▶ [Problem statement] The lines from the one containing "# Verificar as dependências" through the final line of the listing below are what the answer must repeat, exactly and only, leaving pictures out.

▶ [Given data]
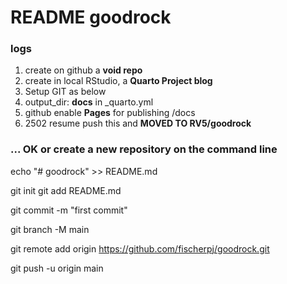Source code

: # README goodrock

### logs

1.  create on github a **void repo**
2.  create in local RStudio, a **Quarto Project blog**
3.  Setup GIT as below
4.  output_dir: **docs** in \_quarto.yml
5.  github enable **Pages** for publishing /docs
6.  2502 resume push this and **MOVED TO RV5/goodrock**

### ... OK or create a new repository on the command line

echo "\# goodrock" \>\> README.md

git init git add README.md

git commit -m "first commit"

git branch -M main

git remote add origin https://github.com/fischerpj/goodrock.git

git push -u origin main
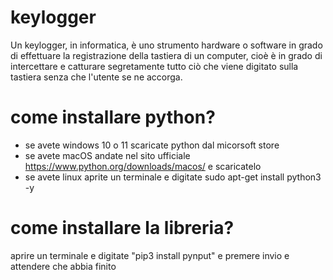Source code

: # keylogger
Un keylogger, in informatica, è uno strumento hardware o software in grado di effettuare la registrazione della tastiera di un computer, cioè è in grado di intercettare e catturare segretamente tutto ciò che viene digitato sulla tastiera senza che l'utente se ne accorga.

# come installare python?
- se avete windows 10 o 11 scaricate python dal micorsoft store
- se avete macOS andate nel sito ufficiale https://www.python.org/downloads/macos/ e scaricatelo
- se avete linux aprite un terminale e digitate sudo apt-get install python3 -y
 
# come installare la libreria?
aprire un terminale e digitate 
"pip3 install pynput" e premere invio e attendere che abbia finito

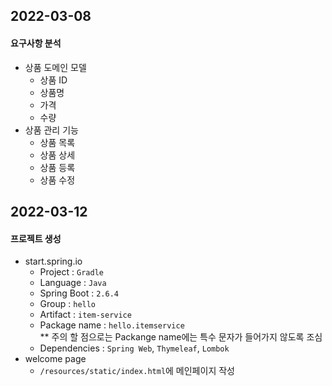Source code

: ## 2022-03-08

#### 요구사항 분석
- 상품 도메인 모델
  - 상품 ID
  - 상품명
  - 가격
  - 수량
- 상품 관리 기능
  - 상품 목록
  - 상품 상세
  - 상품 등록
  - 상품 수정

## 2022-03-12

#### 프로젝트 생성
- start.spring.io
  - Project : `Gradle`
  - Language : `Java`
  - Spring Boot : `2.6.4`
  - Group : `hello`
  - Artifact : `item-service`
  - Package name : `hello.itemservice`  
\*\* 주의 할 점으로는 Packange name에는 특수 문자가 들어가지 않도록 조심
  - Dependencies : `Spring Web`, `Thymeleaf`, `Lombok`
- welcome page
  - `/resources/static/index.html`에 메인페이지 작성
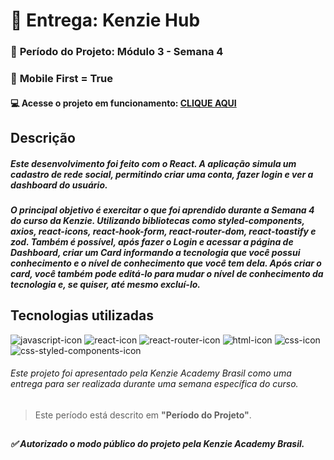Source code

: # 🏁 Entrega: Kenzie Hub

### :date: **Período do Projeto:** Módulo 3 - Semana 4
### :iphone: **Mobile First =** True
#### :computer: Acesse o projeto em funcionamento: [CLIQUE AQUI](https://kenzie-hub-react-red.vercel.app) 

## **Descrição**
##### Este desenvolvimento foi feito com o React. A aplicação simula um cadastro de rede social, permitindo criar uma conta, fazer login e ver a dashboard do usuário.

##### O principal objetivo é exercitar o que foi aprendido durante a Semana 4 do curso da Kenzie. Utilizando bibliotecas como styled-components, axios, react-icons, react-hook-form, react-router-dom, react-toastify e zod. Também é possível, após fazer o Login e acessar a página de Dashboard, criar um Card informando a tecnologia que você possui conhecimento e o nível de conhecimento que você tem dela. Após criar o card, você também pode editá-lo para mudar o nível de conhecimento da tecnologia e, se quiser, até mesmo excluí-lo.

## Tecnologias utilizadas

<div>
    <img src="https://img.shields.io/badge/JavaScript-F7DF1E?style=for-the-badge&logo=javascript&logoColor=black" alt="javascript-icon">
    <img src="https://img.shields.io/badge/React-20232A?style=for-the-badge&logo=react&logoColor=61DAFB" alt="react-icon">
    <img src="https://img.shields.io/badge/React_Router-CA4245?style=for-the-badge&logo=react-router&logoColor=white" alt="react-router-icon">
    <img src="https://img.shields.io/badge/HTML5-E34F26?style=for-the-badge&logo=html5&logoColor=white" alt="html-icon">
    <img src="https://img.shields.io/badge/CSS3-1572B6?style=for-the-badge&logo=css3&logoColor=white" alt="css-icon">
    <img src="https://img.shields.io/badge/styled--components-DB7093?style=for-the-badge&logo=styled-components&logoColor=white" alt="css-styled-components-icon">
</div>

###### Este projeto foi apresentado pela Kenzie Academy Brasil como uma entrega para ser realizada durante uma semana específica do curso.
> Este período está descrito em **"Período do Projeto"**.
##
##### :white_check_mark: Autorizado o modo público do projeto pela Kenzie Academy Brasil.
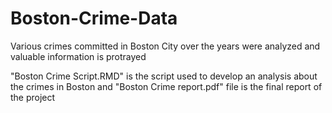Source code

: # Boston-Crime-Data
Various crimes committed in  Boston City over the years were analyzed and valuable information is protrayed 


"Boston Crime Script.RMD" is the script used to develop an analysis about the crimes in Boston and "Boston Crime report.pdf" file is the final report of the project
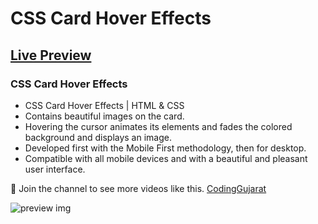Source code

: # CSS Card Hover Effects
## [Live Preview](https://codinggujaratweb.github.io/Create-Responsive-CSS-Card-Hover-Effects)
### CSS Card Hover Effects

- CSS Card Hover Effects | HTML & CSS
- Contains beautiful images on the card.
- Hovering the cursor animates its elements and fades the colored background and displays an image.
- Developed first with the Mobile First methodology, then for desktop.
- Compatible with all mobile devices and with a beautiful and pleasant user interface.

💙 Join the channel to see more videos like this. [CodingGujarat](https://www.youtube.com/@CodingGujarat)

![preview img](/preview.png)
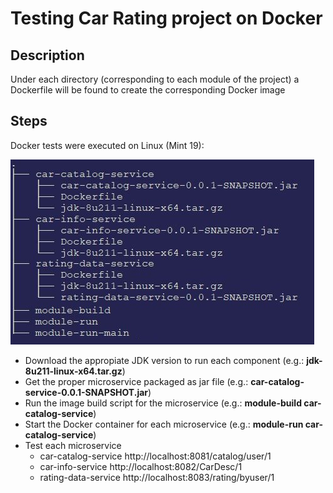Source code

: # Testing **Car Rating** project on Docker

## Description

Under each directory (corresponding to each module of the project) a Dockerfile will be found to create the corresponding Docker image

## Steps
Docker tests were executed on Linux (Mint 19):

![Directory structure](directory-structure.jpg)

- Download the appropiate JDK version to run each component (e.g.: **jdk-8u211-linux-x64.tar.gz**)
- Get the proper microservice packaged as jar file   (e.g.: **car-catalog-service-0.0.1-SNAPSHOT.jar**)
- Run the image build script for the microservice    (e.g.: **module-build car-catalog-service**)
- Start the Docker container for each microservice   (e.g.: **module-run car-catalog-service**)
- Test each microservice
  - car-catalog-service   http://localhost:8081/catalog/user/1
  - car-info-service      http://localhost:8082/CarDesc/1
  - rating-data-service   http://localhost:8083/rating/byuser/1 

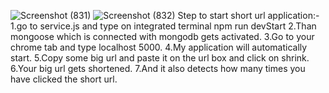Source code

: ![Screenshot (831)](https://user-images.githubusercontent.com/93254837/184309658-085f6f62-d678-4433-a1f1-63df22d4518c.png)
![Screenshot (832)](https://user-images.githubusercontent.com/93254837/184310015-8c3293bf-9413-4d89-b4e9-a8e6edabdb31.png)
Step to start short url application:-
1.go to service.js and type on integrated terminal npm run devStart
2.Than mongoose which is connected with mongodb gets activated.
3.Go to your chrome tab and type localhost 5000.
4.My application will automatically start.
5.Copy some big url and paste it on the url box and click on shrink.
6.Your big url gets shortened.
7.And it also detects how many times you have clicked the short url.
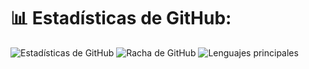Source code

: # 📊 Estadísticas de GitHub:
![Estadísticas de GitHub](https://github-readme-stats.vercel.app/api?username=Mortadelo24&theme=dark&hide_border=false&include_all_commits=true&count_private=false)
![Racha de GitHub](https://github-readme-streak-stats.herokuapp.com/?user=Mortadelo24&theme=dark&hide_border=false)
![Lenguajes principales](https://github-readme-stats.vercel.app/api/top-langs/?username=Mortadelo24&theme=dark&hide_border=false&include_all_commits=true&count_private=false&layout=compact)


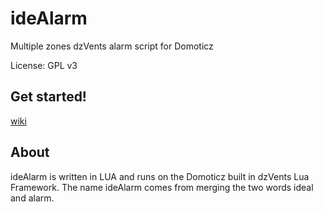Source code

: # ideAlarm
Multiple zones dzVents alarm script for Domoticz

License: GPL v3

## Get started!
[wiki](https://github.com/DewGew/ideAlarm/wiki)
## About
ideAlarm is written in LUA and runs on the Domoticz built in dzVents Lua Framework.
The name ideAlarm comes from merging the two words ideal and alarm.
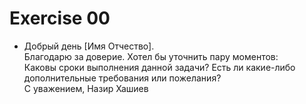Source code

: # Exercise 00
- Добрый день [Имя Отчество]. \
Благодарю за доверие. Хотел бы уточнить пару моментов: \
Каковы сроки выполнения данной задачи? Есть ли какие-либо дополнительные требования или пожелания? \
С уважением, Назир Хашиев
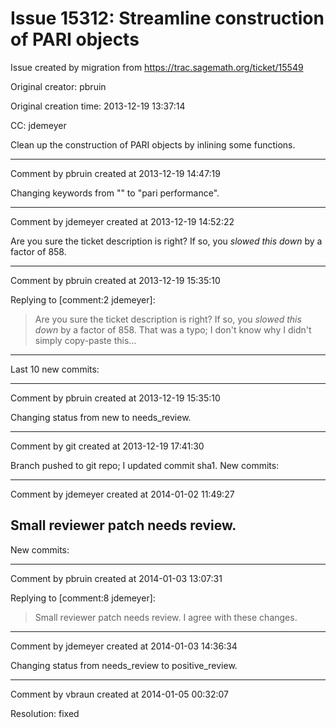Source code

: # Issue 15312: Streamline construction of PARI objects

Issue created by migration from https://trac.sagemath.org/ticket/15549

Original creator: pbruin

Original creation time: 2013-12-19 13:37:14

CC:  jdemeyer

Clean up the construction of PARI objects by inlining some functions.


---

Comment by pbruin created at 2013-12-19 14:47:19

Changing keywords from "" to "pari performance".


---

Comment by jdemeyer created at 2013-12-19 14:52:22

Are you sure the ticket description is right? If so, you *slowed this down* by a factor of 858.


---

Comment by pbruin created at 2013-12-19 15:35:10

Replying to [comment:2 jdemeyer]:
> Are you sure the ticket description is right? If so, you *slowed this down* by a factor of 858.
That was a typo; I don't know why I didn't simply copy-paste this...
----
Last 10 new commits:


---

Comment by pbruin created at 2013-12-19 15:35:10

Changing status from new to needs_review.


---

Comment by git created at 2013-12-19 17:41:30

Branch pushed to git repo; I updated commit sha1. New commits:


---

Comment by jdemeyer created at 2014-01-02 11:49:27

Small reviewer patch needs review.
----
New commits:


---

Comment by pbruin created at 2014-01-03 13:07:31

Replying to [comment:8 jdemeyer]:
> Small reviewer patch needs review.
I agree with these changes.


---

Comment by jdemeyer created at 2014-01-03 14:36:34

Changing status from needs_review to positive_review.


---

Comment by vbraun created at 2014-01-05 00:32:07

Resolution: fixed
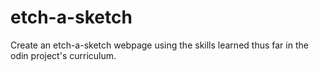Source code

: # etch-a-sketch

Create an etch-a-sketch webpage using the skills learned thus far in the odin project's curriculum.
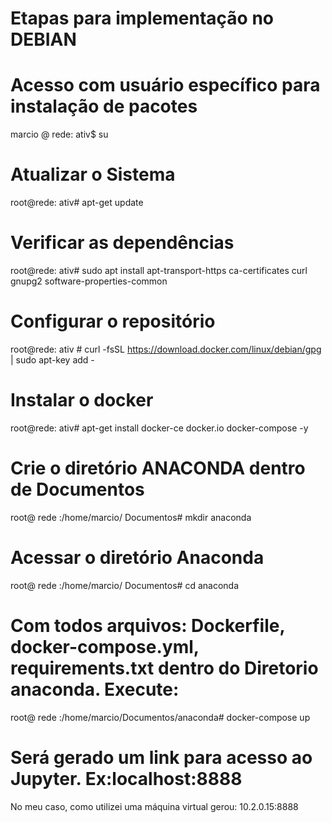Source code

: # Etapas para implementação no DEBIAN
# Acesso com usuário específico para instalação de pacotes
marcio @ rede: ativ$ su
# Atualizar o Sistema
root@rede: ativ#  apt-get  update
# Verificar as dependências
root@rede: ativ#  sudo apt install apt-transport-https ca-certificates curl gnupg2 software-properties-common 
# Configurar o repositório
root@rede: ativ # curl -fsSL https://download.docker.com/linux/debian/gpg | sudo apt-key add -
# Instalar o docker
root@rede: ativ#  apt-get install docker-ce docker.io docker-compose -y
# Crie o diretório ANACONDA dentro de Documentos
root@ rede :/home/marcio/ Documentos# mkdir anaconda
# Acessar o diretório Anaconda
root@ rede :/home/marcio/ Documentos# cd anaconda
# Com todos arquivos: Dockerfile, docker-compose.yml, requirements.txt dentro do Diretorio anaconda. Execute:
root@ rede :/home/marcio/Documentos/anaconda# docker-compose up
# Será gerado um link para acesso ao Jupyter. Ex:localhost:8888
No meu caso, como utilizei uma máquina virtual gerou: 10.2.0.15:8888
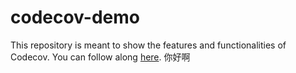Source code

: # codecov-demo
This repository is meant to show the features and functionalities of Codecov. You can follow along [here](https://docs.codecov.com/docs/codecov-tutorial).
你好啊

▶ [Exercise response]
# Verificar as dependências
root@rede: ativ#  sudo apt install apt-transport-https ca-certificates curl gnupg2 software-properties-common 
# Configurar o repositório
root@rede: ativ # curl -fsSL https://download.docker.com/linux/debian/gpg | sudo apt-key add -
# Instalar o docker
root@rede: ativ#  apt-get install docker-ce docker.io docker-compose -y
# Crie o diretório ANACONDA dentro de Documentos
root@ rede :/home/marcio/ Documentos# mkdir anaconda
# Acessar o diretório Anaconda
root@ rede :/home/marcio/ Documentos# cd anaconda
# Com todos arquivos: Dockerfile, docker-compose.yml, requirements.txt dentro do Diretorio anaconda. Execute:
root@ rede :/home/marcio/Documentos/anaconda# docker-compose up
# Será gerado um link para acesso ao Jupyter. Ex:localhost:8888
No meu caso, como utilizei uma máquina virtual gerou: 10.2.0.15:8888
Source code

: # codecov-demo
This repository is meant to show the features and functionalities of Codecov. You can follow along [here](https://docs.codecov.com/docs/codecov-tutorial).
你好啊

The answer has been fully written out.